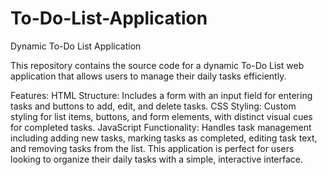 # To-Do-List-Application
Dynamic To-Do List Application

This repository contains the source code for a dynamic To-Do List web application that allows users to manage their daily tasks efficiently.

Features:
HTML Structure: Includes a form with an input field for entering tasks and buttons to add, edit, and delete tasks.
CSS Styling: Custom styling for list items, buttons, and form elements, with distinct visual cues for completed tasks.
JavaScript Functionality: Handles task management including adding new tasks, marking tasks as completed, editing task text, and removing tasks from the list.
This application is perfect for users looking to organize their daily tasks with a simple, interactive interface.
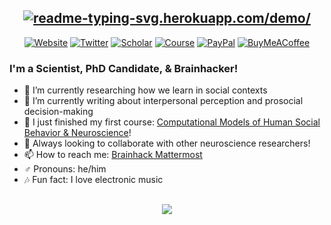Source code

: <div align="center">
  
## [![readme-typing-svg.herokuapp.com/demo/](https://readme-typing-svg.herokuapp.com?font=DejaVu+Sans&color=%23008BDF&size=24&duration=6000&vCenter=true&center=true&lines=Hello!+I'm+Shawn+%F0%9F%91%8B)](https://shawnrhoads.github.io/)

[![Website](https://img.shields.io/website?label=🧠%20shawnrhoads.github.io&logo=&style=square&color=00bef6&url=https://shawnrhoads.github.io/)](https://shawnrhoads.github.io/)
[![Twitter](https://img.shields.io/twitter/follow/shawnrhoads56?color=1DA1F2&logo=twitter&style=square)](https://twitter.com/intent/follow?screen_name=ShawnRhoads56)
[![Scholar](https://img.shields.io/badge/🎓%20google%20scholar-17-0080ce?style=square)](https://scholar.google.com/citations?user=__YmDVEAAAAJ&hl=en)
[![Course](https://img.shields.io/github/workflow/status/shawnrhoads/gu-psyc-347/deploy-book?color=0061ab&label=%F0%9F%93%95%20psyc%20347-01&style=square)](https://shawnrhoads.github.io/gu-psyc-347/index.html)
[![PayPal](https://img.shields.io/static/v1?message=donate&label=%20&style=square&logo=Paypal&labelColor=5c5c5c&color=004389)](https://paypal.me/ShawnRhoads)
[![BuyMeACoffee](https://img.shields.io/static/v1?message=caffeinate%20me&label=%20&style=square&logo=Buy%20Me%20A%20Coffee&labelColor=5c5c5c&color=002868)](https://www.buymeacoffee.com/shawnrhoads)

</div>

### I'm a Scientist, PhD Candidate, & Brainhacker!

- 🌱 I’m currently researching how we learn in social contexts
- 📄 I’m currently writing about interpersonal perception and prosocial decision-making
- 🔭 I just finished my first course: [Computational Models of Human Social Behavior & Neuroscience](https://shawnrhoads.github.io/gu-psyc-347/index.html)!
- 👯 Always looking to collaborate with other neuroscience researchers!
- 📫 How to reach me: [Brainhack Mattermost](https://mattermost.brainhack.org/brainhack/messages/@shawnrhoads)
- ♂️ Pronouns: he/him
- 🎶 Fun fact: I love electronic music

##

<div align="center">
  
[<img href="" align="center" src="https://github-readme-stats.vercel.app/api?username=shawnrhoads&theme=github_dark&hide_border=True&hide_title=True&show_icons=True&count_private=True" />](https://github.com/shawnrhoads/)
  
</div>

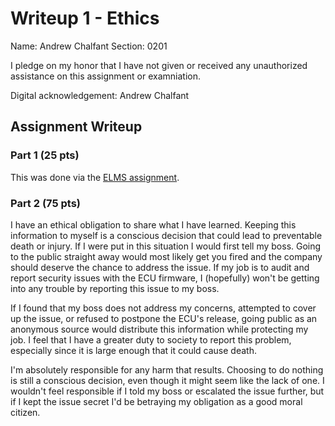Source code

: Writeup 1 - Ethics
======

Name: Andrew Chalfant
Section: 0201

I pledge on my honor that I have not given or received any unauthorized assistance on this assignment or examniation.

Digital acknowledgement: Andrew Chalfant

## Assignment Writeup

### Part 1 (25 pts)

This was done via the [ELMS assignment](https://myelms.umd.edu/courses/1251976/assignments/4726433).

### Part 2 (75 pts)
I have an ethical obligation to share what I have learned. Keeping this information to myself is a conscious decision that could lead to preventable death or injury. If I were put in this situation I would first tell my boss. Going to the public straight away would most likely get you fired and the company should deserve the chance to address the issue. If my job is to audit and report security issues with the ECU firmware, I (hopefully) won't be getting into any trouble by reporting this issue to my boss.

If I found that my boss does not address my concerns, attempted to cover up the issue, or refused to postpone the ECU's release, going public as an anonymous source would distribute this information while protecting my job. I feel that I have a greater duty to society to report this problem, especially since it is large enough that it could cause death.  

I'm absolutely responsible for any harm that results. Choosing to do nothing is still a conscious decision, even though it might seem like the lack of one. I wouldn't feel responsible if I told my boss or escalated the issue further, but if I kept the issue secret I'd be betraying my obligation as a good moral citizen.
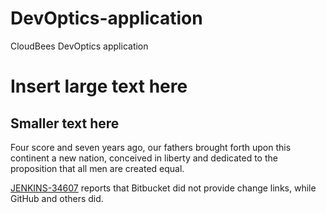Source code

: # DevOptics-application
CloudBees DevOptics application

# Insert large text here
## Smaller text here

Four score and seven years ago, our fathers brought forth upon this continent a new nation, conceived in liberty and dedicated to the proposition that all men are created equal.

[JENKINS-34607](https://issues.jenkins-ci.org/browse/JENKINS-34607) reports that Bitbucket did not provide change links, while GitHub and others did.




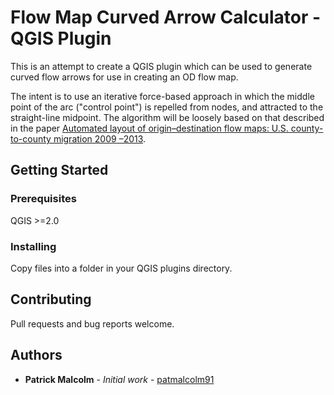 # Flow Map Curved Arrow Calculator - QGIS Plugin

This is an attempt to create a QGIS plugin which can be used to generate curved flow arrows for use in creating an OD
flow map.

The intent is to use an iterative force-based approach in which the middle point of the arc ("control point") is
repelled from nodes, and attracted to the straight-line midpoint. The algorithm will be loosely based on that described
in the paper [Automated layout of
origin–destination flow maps: U.S. county-to-county migration 2009
–2013](https://doi.org/10.1080/17445647.2017.1313788).

## Getting Started

### Prerequisites

QGIS >=2.0

### Installing

Copy files into a folder in your QGIS plugins directory.

## Contributing

Pull requests and bug reports welcome.

## Authors

* **Patrick Malcolm** - *Initial work* - [patmalcolm91](https://github.com/patmalcolm91)
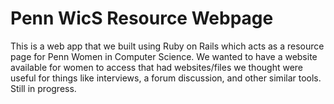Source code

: Penn WicS Resource Webpage
===
This is a web app that we built using Ruby on Rails which acts as a resource page for Penn Women in Computer Science. We wanted
to have a website available for women to access that had websites/files we thought were useful for things like interviews, a 
forum discussion, and other similar tools. Still in progress. 

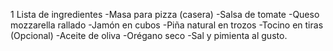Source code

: 1 Lista de ingredientes
    -Masa para pizza (casera)
    -Salsa de tomate
    -Queso mozzarella rallado
    -Jamón en cubos
    -Piña natural en trozos
    -Tocino en tiras (Opcional)
    -Aceite de oliva
    -Orégano seco
    -Sal y pimienta al gusto. 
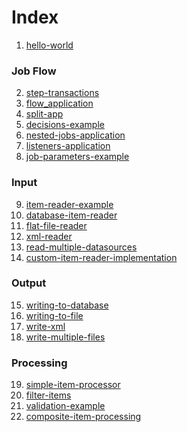 # Index

1. [hello-world][1]
### Job Flow
2. [step-transactions][2]
3. [flow_application][3]
4. [split-app][4]
5. [decisions-example][5]
6. [nested-jobs-application][6]
7. [listeners-application][7]
8. [job-parameters-example][8]
### Input
9. [item-reader-example][9]
10. [database-item-reader][10]
11. [flat-file-reader][11]
12. [xml-reader][12]
13. [read-multiple-datasources][13]
14. [custom-item-reader-implementation][14]
### Output
15. [writing-to-database][15]
16. [writing-to-file][16]
17. [write-xml][17]
18. [write-multiple-files][18]
### Processing
19. [simple-item-processor][19]
20. [filter-items][20]
21. [validation-example][21]
22. [composite-item-processing][22]

[1]: ./hello-world
[2]: ./step-transactions
[3]: ./flow_application
[4]: ./split-app
[5]: ./decisions-example
[6]: ./nested-jobs-application
[7]: ./listeners-application
[8]: ./job-parameters-example
[9]: ./item-reader-example
[10]: ./database-item-reader
[11]: ./flat-file-reader
[12]: ./xml-reader
[13]: ./read-multiple-datasources
[14]: ./custom-item-reader-implementation
[15]: ./writing-to-database
[16]: ./writing-to-file
[17]: ./write-xml
[18]: ./write-multiple-files
[19]: ./simple-item-processor
[20]: ./filter-items
[21]: ./validation-example
[22]: ./composite-item-processing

┄┄┄┄┄┄┄┄┄┄

Task requirements: Please output, exactly, the lines of the listing from the one containing "[7]: ./listeners-application" through the last, inclusive, and no other lines.

Completed exercise:
[7]: ./listeners-application
[8]: ./job-parameters-example
[9]: ./item-reader-example
[10]: ./database-item-reader
[11]: ./flat-file-reader
[12]: ./xml-reader
[13]: ./read-multiple-datasources
[14]: ./custom-item-reader-implementation
[15]: ./writing-to-database
[16]: ./writing-to-file
[17]: ./write-xml
[18]: ./write-multiple-files
[19]: ./simple-item-processor
[20]: ./filter-items
[21]: ./validation-example
[22]: ./composite-item-processing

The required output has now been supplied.